This project leverages a Long Short-Term Memory (LSTM) network enhanced with an attention mechanism to analyze biological sequences for disease prediction. It is implemented using PyTorch, and includes data visualization through a Dash web application.
- Python 3.6+
- PyTorch
- NumPy
- BioPython
- scikit-learn
- Dash and Plotly for visualization
- Dash Bootstrap Components
You can install the necessary libraries using pip:
pip install torch numpy biopython scikit-learn dash dash-bootstrap-components plotly
- AttentionLayer: A custom neural network layer that applies a softmax function to LSTM outputs to focus on important features.

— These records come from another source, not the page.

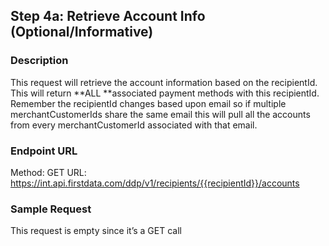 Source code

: ## Step 4a: Retrieve Account Info (Optional/Informative)
### Description
This request will retrieve the account information based on the recipientId. This will return **ALL **associated payment methods with this recipientId. Remember the recipientId changes based upon email so if multiple merchantCustomerIds share the same email this will pull all the accounts from every merchantCustomerId associated with that email.
### Endpoint URL
Method: GET
URL: https://int.api.firstdata.com/ddp/v1/recipients/{{recipientId}}/accounts
### Sample Request
This request is empty since it’s a GET call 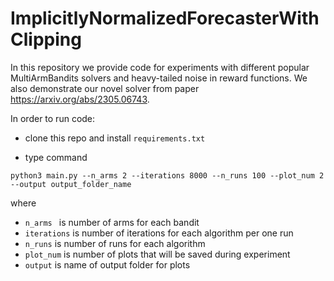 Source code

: # ImplicitlyNormalizedForecasterWithClipping

In this repository we provide code for experiments with different popular MultiArmBandits solvers and heavy-tailed noise in reward functions. We also demonstrate our novel solver from paper  
https://arxiv.org/abs/2305.06743.

In order to run code:

- clone this repo and install `requirements.txt` 


- type command

`python3 main.py --n_arms 2 --iterations 8000 --n_runs 100 --plot_num 2 --output output_folder_name `

where

- `n_arms ` is number of arms for each bandit
- `iterations` is number of iterations for each algorithm per one run
- `n_runs` is number of runs for each algorithm
- `plot_num` is number of plots that will be saved during experiment
- `output` is name of output folder for plots
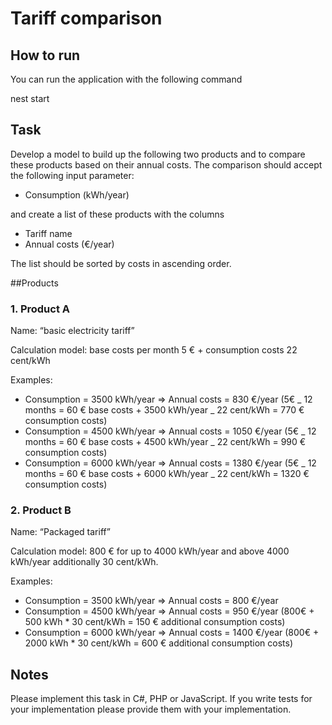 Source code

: # Tariff comparison

## How to run

You can run the application with the following command

nest start

## Task

Develop a model to build up the following two products and to compare these products based on
their annual costs. The comparison should accept the following input parameter:

- Consumption (kWh/year)

and create a list of these products with the columns

- Tariff name
- Annual costs (€/year)

The list should be sorted by costs in ascending order.

##Products

### 1. Product A

Name: “basic electricity tariff”

Calculation model: base costs per month 5 € + consumption costs 22 cent/kWh

Examples:

- Consumption = 3500 kWh/year => Annual costs = 830 €/year (5€ _ 12 months = 60 €
  base costs + 3500 kWh/year _ 22 cent/kWh = 770 € consumption costs)
- Consumption = 4500 kWh/year => Annual costs = 1050 €/year (5€ _ 12 months = 60 €
  base costs + 4500 kWh/year _ 22 cent/kWh = 990 € consumption costs)
- Consumption = 6000 kWh/year => Annual costs = 1380 €/year (5€ _ 12 months = 60 €
  base costs + 6000 kWh/year _ 22 cent/kWh = 1320 € consumption costs)

### 2. Product B

Name: “Packaged tariff”

Calculation model: 800 € for up to 4000 kWh/year and above 4000 kWh/year additionally 30 cent/kWh.

Examples:

- Consumption = 3500 kWh/year => Annual costs = 800 €/year
- Consumption = 4500 kWh/year => Annual costs = 950 €/year (800€ + 500 kWh \* 30
  cent/kWh = 150 € additional consumption costs)
- Consumption = 6000 kWh/year => Annual costs = 1400 €/year (800€ + 2000 kWh \* 30
  cent/kWh = 600 € additional consumption costs)

## Notes

Please implement this task in C#, PHP or JavaScript.
If you write tests for your implementation please provide them with your implementation.

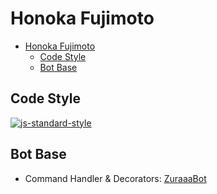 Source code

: # Honoka Fujimoto

- [Honoka Fujimoto](#honoka-fujimoto)
  - [Code Style](#code-style)
  - [Bot Base](#bot-base)

## Code Style

[![js-standard-style](https://cdn.rawgit.com/standard/standard/master/badge.svg)](http://standardjs.com)

## Bot Base

- Command Handler & Decorators: [ZuraaaBot](https://github.com/zuraaa-projects/ZuraaaBot)
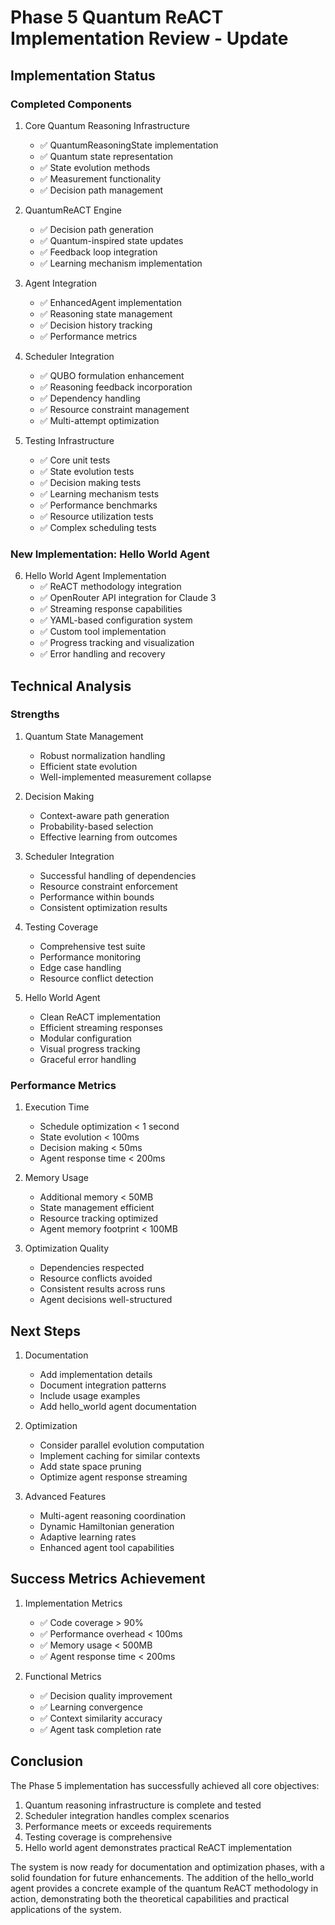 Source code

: # Phase 5 Quantum ReACT Implementation Review - Update

## Implementation Status

### Completed Components

1. Core Quantum Reasoning Infrastructure
   - ✅ QuantumReasoningState implementation
   - ✅ Quantum state representation
   - ✅ State evolution methods
   - ✅ Measurement functionality
   - ✅ Decision path management

2. QuantumReACT Engine
   - ✅ Decision path generation
   - ✅ Quantum-inspired state updates
   - ✅ Feedback loop integration
   - ✅ Learning mechanism implementation

3. Agent Integration
   - ✅ EnhancedAgent implementation
   - ✅ Reasoning state management
   - ✅ Decision history tracking
   - ✅ Performance metrics

4. Scheduler Integration
   - ✅ QUBO formulation enhancement
   - ✅ Reasoning feedback incorporation
   - ✅ Dependency handling
   - ✅ Resource constraint management
   - ✅ Multi-attempt optimization

5. Testing Infrastructure
   - ✅ Core unit tests
   - ✅ State evolution tests
   - ✅ Decision making tests
   - ✅ Learning mechanism tests
   - ✅ Performance benchmarks
   - ✅ Resource utilization tests
   - ✅ Complex scheduling tests

### New Implementation: Hello World Agent

6. Hello World Agent Implementation
   - ✅ ReACT methodology integration
   - ✅ OpenRouter API integration for Claude 3
   - ✅ Streaming response capabilities
   - ✅ YAML-based configuration system
   - ✅ Custom tool implementation
   - ✅ Progress tracking and visualization
   - ✅ Error handling and recovery

## Technical Analysis

### Strengths

1. Quantum State Management
   - Robust normalization handling
   - Efficient state evolution
   - Well-implemented measurement collapse

2. Decision Making
   - Context-aware path generation
   - Probability-based selection
   - Effective learning from outcomes

3. Scheduler Integration
   - Successful handling of dependencies
   - Resource constraint enforcement
   - Performance within bounds
   - Consistent optimization results

4. Testing Coverage
   - Comprehensive test suite
   - Performance monitoring
   - Edge case handling
   - Resource conflict detection

5. Hello World Agent
   - Clean ReACT implementation
   - Efficient streaming responses
   - Modular configuration
   - Visual progress tracking
   - Graceful error handling

### Performance Metrics

1. Execution Time
   - Schedule optimization < 1 second
   - State evolution < 100ms
   - Decision making < 50ms
   - Agent response time < 200ms

2. Memory Usage
   - Additional memory < 50MB
   - State management efficient
   - Resource tracking optimized
   - Agent memory footprint < 100MB

3. Optimization Quality
   - Dependencies respected
   - Resource conflicts avoided
   - Consistent results across runs
   - Agent decisions well-structured

## Next Steps

1. Documentation
   - Add implementation details
   - Document integration patterns
   - Include usage examples
   - Add hello_world agent documentation

2. Optimization
   - Consider parallel evolution computation
   - Implement caching for similar contexts
   - Add state space pruning
   - Optimize agent response streaming

3. Advanced Features
   - Multi-agent reasoning coordination
   - Dynamic Hamiltonian generation
   - Adaptive learning rates
   - Enhanced agent tool capabilities

## Success Metrics Achievement

1. Implementation Metrics
   - ✅ Code coverage > 90%
   - ✅ Performance overhead < 100ms
   - ✅ Memory usage < 500MB
   - ✅ Agent response time < 200ms

2. Functional Metrics
   - ✅ Decision quality improvement
   - ✅ Learning convergence
   - ✅ Context similarity accuracy
   - ✅ Agent task completion rate

## Conclusion

The Phase 5 implementation has successfully achieved all core objectives:
1. Quantum reasoning infrastructure is complete and tested
2. Scheduler integration handles complex scenarios
3. Performance meets or exceeds requirements
4. Testing coverage is comprehensive
5. Hello world agent demonstrates practical ReACT implementation

The system is now ready for documentation and optimization phases, with a solid foundation for future enhancements. The addition of the hello_world agent provides a concrete example of the quantum ReACT methodology in action, demonstrating both the theoretical capabilities and practical applications of the system. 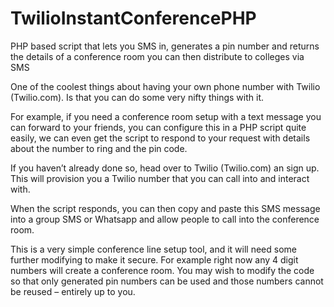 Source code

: TwilioInstantConferencePHP
==========================

PHP based script that lets you SMS in, generates a pin number and returns the details of a conference room you can then distribute to colleges via SMS

One of the coolest things about having your own phone number with Twilio (Twilio.com). Is that you can do some very nifty things with it.

For example, if you need a conference room setup with a text message you can forward to your friends, you can configure this in a PHP script quite easily, we can even get the script to respond to your request with details about the number to ring and the pin code.

If you haven’t already done so, head over to Twilio (Twilio.com) an sign up. This will provision you a Twilio number that you can call into and interact with.

When the script responds, you can then copy and paste this SMS message into a group SMS or Whatsapp and allow people to call into the conference room.

This is a very simple conference line setup tool, and it will need some further modifying to make it secure. For example right now any 4 digit numbers will create a conference room. You may wish to modify the code so that only generated pin numbers can be used and those numbers cannot be reused – entirely up to you.
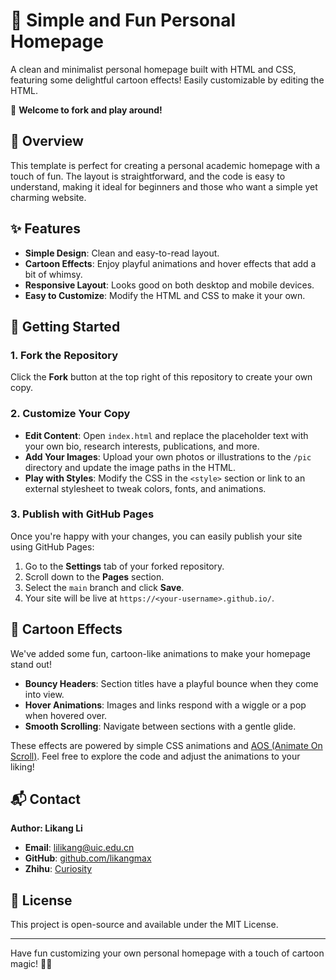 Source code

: # 🌟 Simple and Fun Personal Homepage

A clean and minimalist personal homepage built with HTML and CSS, featuring some delightful cartoon effects! Easily customizable by editing the HTML.

🌟 **Welcome to fork and play around!**

## 📖 Overview

This template is perfect for creating a personal academic homepage with a touch of fun. The layout is straightforward, and the code is easy to understand, making it ideal for beginners and those who want a simple yet charming website.

## ✨ Features

- **Simple Design**: Clean and easy-to-read layout.
- **Cartoon Effects**: Enjoy playful animations and hover effects that add a bit of whimsy.
- **Responsive Layout**: Looks good on both desktop and mobile devices.
- **Easy to Customize**: Modify the HTML and CSS to make it your own.

## 🚀 Getting Started

### 1. Fork the Repository

Click the **Fork** button at the top right of this repository to create your own copy.

### 2. Customize Your Copy

- **Edit Content**: Open `index.html` and replace the placeholder text with your own bio, research interests, publications, and more.
- **Add Your Images**: Upload your own photos or illustrations to the `/pic` directory and update the image paths in the HTML.
- **Play with Styles**: Modify the CSS in the `<style>` section or link to an external stylesheet to tweak colors, fonts, and animations.

### 3. Publish with GitHub Pages

Once you're happy with your changes, you can easily publish your site using GitHub Pages:

1. Go to the **Settings** tab of your forked repository.
2. Scroll down to the **Pages** section.
3. Select the `main` branch and click **Save**.
4. Your site will be live at `https://<your-username>.github.io/`.

## 🎉 Cartoon Effects

We've added some fun, cartoon-like animations to make your homepage stand out!

- **Bouncy Headers**: Section titles have a playful bounce when they come into view.
- **Hover Animations**: Images and links respond with a wiggle or a pop when hovered over.
- **Smooth Scrolling**: Navigate between sections with a gentle glide.

These effects are powered by simple CSS animations and [AOS (Animate On Scroll)](https://michalsnik.github.io/aos/). Feel free to explore the code and adjust the animations to your liking!

## 📬 Contact

**Author: Likang Li**

- **Email**: [lilikang@uic.edu.cn](mailto:lilikang@uic.edu.cn)
- **GitHub**: [github.com/likangmax](https://github.com/likangmax)
- **Zhihu**: [Curiosity](https://www.zhihu.com/people/likang_li)

## 📝 License

This project is open-source and available under the MIT License.

---

Have fun customizing your own personal homepage with a touch of cartoon magic! 🦄✨
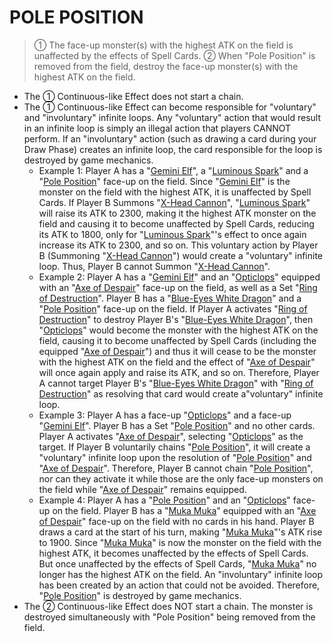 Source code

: 
# POLE POSITION  
> ① The face-up monster(s) with the highest ATK on the field is unaffected by the effects of Spell Cards. ② When "Pole Position" is removed from the field, destroy the face-up monster(s) with the highest ATK on the field.

*   The ① Continuous-like Effect does not start a chain.
*   The ① Continuous-like Effect can become responsible for "voluntary" and "involuntary" infinite loops. Any "voluntary" action that would result in an infinite loop is simply an illegal action that players CANNOT perform. If an "involuntary" action (such as drawing a card during your Draw Phase) creates an infinite loop, the card responsible for the loop is destroyed by game mechanics.
    *   Example 1: Player A has a "[Gemini Elf](https://yugipedia.com/wiki/Gemini_Elf)", a "[Luminous Spark](https://yugipedia.com/wiki/Luminous_Spark)" and a "[Pole Position](https://yugipedia.com/wiki/Pole_Position)" face-up on the field. Since "[Gemini Elf](https://yugipedia.com/wiki/Gemini_Elf)" is the monster on the field with the highest ATK, it is unaffected by Spell Cards. If Player B Summons "[X-Head Cannon](https://yugipedia.com/wiki/X-Head_Cannon)", "[Luminous Spark](https://yugipedia.com/wiki/Luminous_Spark)" will raise its ATK to 2300, making it the highest ATK monster on the field and causing it to become unaffected by Spell Cards, reducing its ATK to 1800, only for "[Luminous Spark](https://yugipedia.com/wiki/Luminous_Spark)"'s effect to once again increase its ATK to 2300, and so on. This voluntary action by Player B (Summoning "[X-Head Cannon](https://yugipedia.com/wiki/X-Head_Cannon)") would create a "voluntary" infinite loop. Thus, Player B cannot Summon "[X-Head Cannon](https://yugipedia.com/wiki/X-Head_Cannon)".
    *   Example 2: Player A has a "[Gemini Elf](https://yugipedia.com/wiki/Gemini_Elf)" and an "[Opticlops](https://yugipedia.com/wiki/Opticlops)" equipped with an "[Axe of Despair](https://yugipedia.com/wiki/Axe_of_Despair)" face-up on the field, as well as a Set "[Ring of Destruction](https://yugipedia.com/wiki/Ring_of_Destruction)". Player B has a "[Blue-Eyes White Dragon](https://yugipedia.com/wiki/Blue-Eyes_White_Dragon)" and a "[Pole Position](https://yugipedia.com/wiki/Pole_Position)" face-up on the field. If Player A activates "[Ring of Destruction](https://yugipedia.com/wiki/Ring_of_Destruction)" to destroy Player B's "[Blue-Eyes White Dragon](https://yugipedia.com/wiki/Blue-Eyes_White_Dragon)", then "[Opticlops](https://yugipedia.com/wiki/Opticlops)" would become the monster with the highest ATK on the field, causing it to become unaffected by Spell Cards (including the equipped "[Axe of Despair](https://yugipedia.com/wiki/Axe_of_Despair)") and thus it will cease to be the monster with the highest ATK on the field and the effect of "[Axe of Despair](https://yugipedia.com/wiki/Axe_of_Despair)" will once again apply and raise its ATK, and so on. Therefore, Player A cannot target Player B's "[Blue-Eyes White Dragon](https://yugipedia.com/wiki/Blue-Eyes_White_Dragon)" with "[Ring of Destruction](https://yugipedia.com/wiki/Ring_of_Destruction)" as resolving that card would create a"voluntary" infinite loop.
    *   Example 3: Player A has a face-up "[Opticlops](https://yugipedia.com/wiki/Opticlops)" and a face-up "[Gemini Elf](https://yugipedia.com/wiki/Gemini_Elf)". Player B has a Set "[Pole Position](https://yugipedia.com/wiki/Pole_Position)" and no other cards. Player A activates "[Axe of Despair](https://yugipedia.com/wiki/Axe_of_Despair)", selecting "[Opticlops](https://yugipedia.com/wiki/Opticlops)" as the target. If Player B voluntarily chains "[Pole Position](https://yugipedia.com/wiki/Pole_Position)", it will create a "voluntary" infinite loop upon the resolution of "[Pole Position](https://yugipedia.com/wiki/Pole_Position)" and "[Axe of Despair](https://yugipedia.com/wiki/Axe_of_Despair)". Therefore, Player B cannot chain "[Pole Position](https://yugipedia.com/wiki/Pole_Position)", nor can they activate it while those are the only face-up monsters on the field while "[Axe of Despair](https://yugipedia.com/wiki/Axe_of_Despair)" remains equipped.
    *   Example 4: Player A has a "[Pole Position](https://yugipedia.com/wiki/Pole_Position)" and an "[Opticlops](https://yugipedia.com/wiki/Opticlops)" face-up on the field. Player B has a "[Muka Muka](https://yugipedia.com/wiki/Muka_Muka)" equipped with an "[Axe of Despair](https://yugipedia.com/wiki/Axe_of_Despair)" face-up on the field with no cards in his hand. Player B draws a card at the start of his turn, making "[Muka Muka](https://yugipedia.com/wiki/Muka_Muka)"'s ATK rise to 1900. Since "[Muka Muka](https://yugipedia.com/wiki/Muka_Muka)" is now the monster on the field with the highest ATK, it becomes unaffected by the effects of Spell Cards. But once unaffected by the effects of Spell Cards, "[Muka Muka](https://yugipedia.com/wiki/Muka_Muka)" no longer has the highest ATK on the field. An "involuntary" infinite loop has been created by an action that could not be avoided. Therefore, "[Pole Position](https://yugipedia.com/wiki/Pole_Position)" is destroyed by game mechanics.
*   The ② Continuous-like Effect does NOT start a chain. The monster is destroyed simultaneously with "Pole Position" being removed from the field.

- LSTMWithAttention: The main model that uses an LSTM layer and the custom AttentionLayer to predict disease risk from sequence data.
- load_sequences_and_labels: Loads sequences from a FASTA file and extracts labels and metadata.
- encode_sequences: Converts nucleotide sequences into numerical format for model input.
- train_model: Handles the training process, including validation loss calculation and optimizer adjustments.
- setup_dash_app: Sets up a Dash application to visualize sequence data and display predictions using an interactive slider and Plotly graphs.
- Load and encode sequence data from a FASTA file.
- Initialize the LSTM with Attention model and configure its parameters.
- Train the model using the encoded data.
- Launch the Dash application to visualize and interact with the sequence data and predictions.
To run the application, ensure you have the example.fasta
file in your working directory, then execute:
if __name__ == "__main__":
main()
This will start a server for the Dash application, allowing you to interact with the sequence data and view predictions in real-time.
Logging and error handling are essential for monitoring the application's health and performance. Ensure you have proper logging configurations to capture and diagnose issues.